Kamal Alijafari’s Port of Memory eschews Between Two Worlds’ bold formalism but is no less moving in its minor-key depiction of Palestinians slowly being dislocated from their old Jaffa neighborhood by the latest wave of Israeli-led gentrification. Recalling, in some respects, Pedro Costa’s filmic collaborations with residents of Lisbon’s Fontainhas slum, Port of Memory cuts back and forth between several characters–a man about to lose his longtime home; a woman who takes comfort in caring for her elderly mother and the neighborhood’s many stray cats; another woman who busies herself making wedding decorations; an old captain planted at an outdoor cafe; and an erratic, young motorcyclist–interspersing their narratives with footage of crumbling facades, Hebrew realty posters, and virgin construction sites. Taken together, the characters’ daily rituals and peregrinations form a kind of lived protest, not only against the looming threat of eviction, but against Israeli’s overarching occupation of Palestinian territories.

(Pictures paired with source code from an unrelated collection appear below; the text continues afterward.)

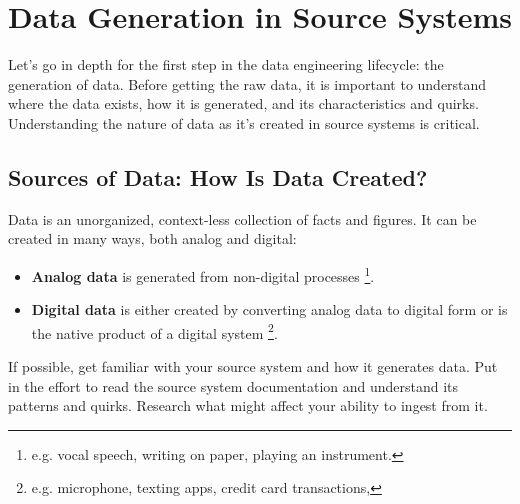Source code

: \section{Data Generation in Source Systems}
Let's go in depth for the first step in the data engineering lifecycle:
the generation of data. Before getting the raw data, it is important to
understand where the data exists, how it is generated, and its
characteristics and quirks. Understanding the nature of data as it's 
created in source systems is critical.



\subsection{Sources of Data: How Is Data Created?}
Data is an unorganized, context-less collection of facts and figures.
It can be created in many ways, both analog and digital:
\begin{itemize}
    \item \textbf{Analog data} is generated from non-digital
    processes
    \footnote{
        e.g. vocal speech, writing on paper, playing an instrument.
    }.

    \item \textbf{Digital data} is either created by converting analog
    data to digital form or is the native product of a digital system
    \footnote{
        e.g. microphone, texting apps, credit card transactions, 
    }.
\end{itemize}
If possible, get familiar with your source system and how it generates
data. Put in the effort to read the source system documentation and
understand its patterns and quirks. Research what might affect your
ability to ingest from it.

If Port of Memory documents a real place slowly undergoing the process of erasure, Jeff Malmberg’s documentary Marwencol focuses on the powerful effect that creating place can have on rebuilding an erased life. Although not technically a war movie, it could be argued that the subject of Marwencol, Mark Hogancamp, very much inhabits one in his mind’s eye After surviving a brutal assault outside a bar that erased all memories of his former life, Hogancamp found a restorative outlet in collecting 1/6 scale WWII-themed dolls. Each figure became an alter ego of a real person in Hogancamp’s life (including one for Hogancamp himself). Eventually, Hogancamp built an entire model town for the dolls in his backyard–the fictional Belgian frontier outpost of the film’s title–and started photographing the meticulously crafted scenarios he would place his miniaturized self in. Even as Marwencol avoids the thorny issues of representation and compensation raised by Hogancamp’s discovery by the capital-A art world in the its third act, the film never loses sight of the fact that the fantasy world he has built is a very real form of self-therapy as much as it is a creative outlet. The first person with which Hogancamp frequently slides into when he is describing ‘life" in Marwencol is a testament to this. And though rural New York is miles away from Sri Lanka’s bloodstained countryside, or the seized properties of Jaffa’s historic district, Marwencol is, at its heart, very much like those places. It is a home between worlds.